The strange lady and I conversed a great deal on various topics. By degrees she discovered that I was a young artist, friendless, and on his way to the great city to battle with fortune. I may have told her of my history, of my youthful ambitions and my professional plans—anyway she told me of hers, and, while her maid was lazily slumbering, she confessed to me her troubles.
"My story," she said, "is a sad one. I am of good family, and I married a well-known professional London man. He turned out to be a gambler, and ran through my money, and I returned to my parents. I have left them this morning again, and, like you, I am now on my way to London to start in life, and if possible make my own living. You see my appearance is not altogether unprepossessing" (she was tall, singularly handsome, a refined woman of style) … I bowed … "Well, I am also fortunate in having a good voice, it is well-trained, and I am going to London to sing as a paid professional in the houses in which I have formerly been a guest."
I sympathised with her, and she continued, weeping, to relate to me events of her unhappy married life until we arrived at Euston. I saw her and her maid into a four-wheeler, and I saw their luggage on the top. She gave me her card with her parents' address in London written on it, and requested that I would write to her at that address, as she would like to hear how I got on in London. I never saw her again. But I did write home, and found there was such a lady, her family were well-known society people in Ireland, and that her marriage had not been a happy one.
After three years in London I ran over to Ireland to see my parents.

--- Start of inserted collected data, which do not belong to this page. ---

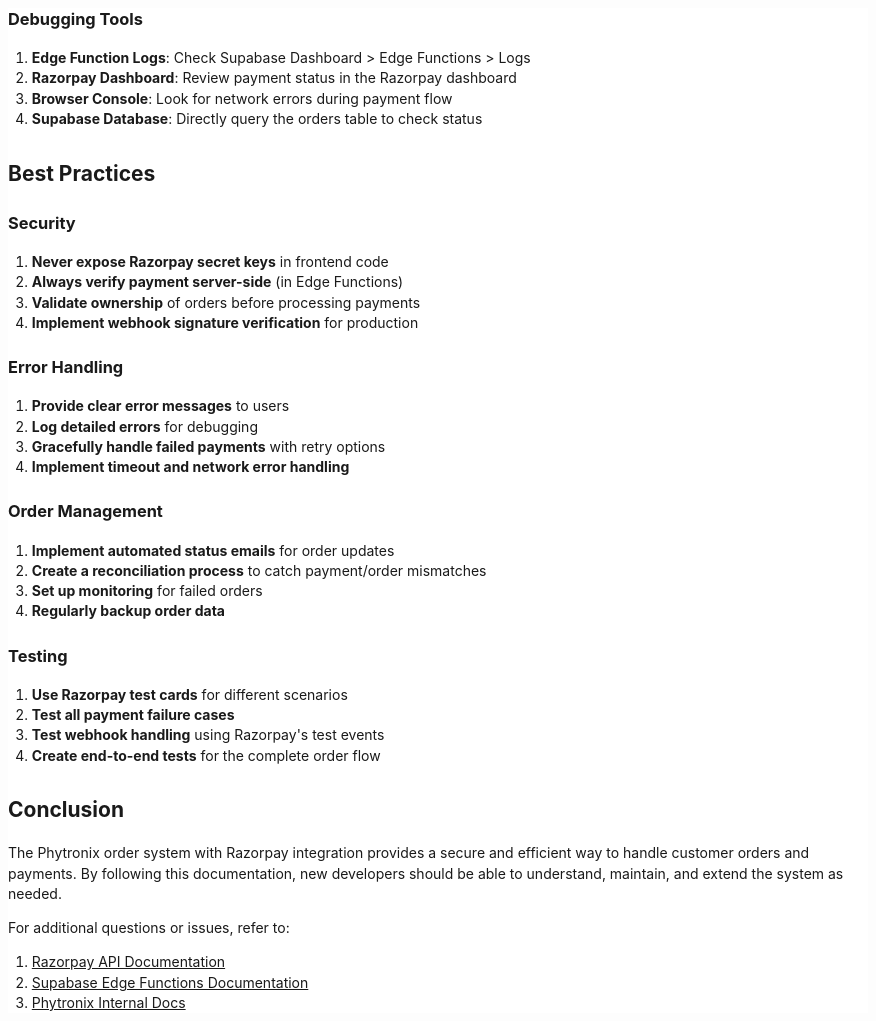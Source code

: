 ### Debugging Tools

1. **Edge Function Logs**: Check Supabase Dashboard > Edge Functions > Logs
2. **Razorpay Dashboard**: Review payment status in the Razorpay dashboard
3. **Browser Console**: Look for network errors during payment flow
4. **Supabase Database**: Directly query the orders table to check status

## Best Practices

### Security

1. **Never expose Razorpay secret keys** in frontend code
2. **Always verify payment server-side** (in Edge Functions)
3. **Validate ownership** of orders before processing payments
4. **Implement webhook signature verification** for production

### Error Handling

1. **Provide clear error messages** to users
2. **Log detailed errors** for debugging
3. **Gracefully handle failed payments** with retry options
4. **Implement timeout and network error handling**

### Order Management

1. **Implement automated status emails** for order updates
2. **Create a reconciliation process** to catch payment/order mismatches
3. **Set up monitoring** for failed orders
4. **Regularly backup order data**

### Testing

1. **Use Razorpay test cards** for different scenarios
2. **Test all payment failure cases**
3. **Test webhook handling** using Razorpay's test events
4. **Create end-to-end tests** for the complete order flow

## Conclusion

The Phytronix order system with Razorpay integration provides a secure and efficient way to handle customer orders and payments. By following this documentation, new developers should be able to understand, maintain, and extend the system as needed.

For additional questions or issues, refer to:
1. [Razorpay API Documentation](https://razorpay.com/docs/api/)
2. [Supabase Edge Functions Documentation](https://supabase.com/docs/guides/functions)
3. [Phytronix Internal Docs](./documentation.md)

On my return I seemed to miss the charming companion of my journey over the same ground three years previously. Two uninteresting men were in the carriage: a typical German professor on tour, and communicative; and a typical English gentleman, uncommunicative. As the journey was a long one the German smoked, ate and drank himself to sleep, and after some hours the other man and I exchanged a word. The fact is I thought I knew his face—I told him so. He thought he knew mine. "Had we gone to school together?" "No." He was at least ten years my senior. It happened he had been to school with my half-brother (my father was married twice—I am the youngest son of his second family). We chatted freely about each other's family and on various topics, including the sleeping Teuton in the corner. I incidentally mentioned my last journey. The lady interested him, so I told him of the way in which she confessed to me. I waxed eloquent over her wrongs. He got still more excited as I described her husband as she described him to me; and as the train rolled into Euston, he said, "Well, you know who I am, I know who you are—I'll tell you one thing more: that woman's story is perfectly true—I'm her husband!"
That was one of the most extraordinary coincidences which ever happened to me. Three years after meeting the wife, over the same journey, at the same time of the year, I meet the husband; and I had never been the journey in the meantime.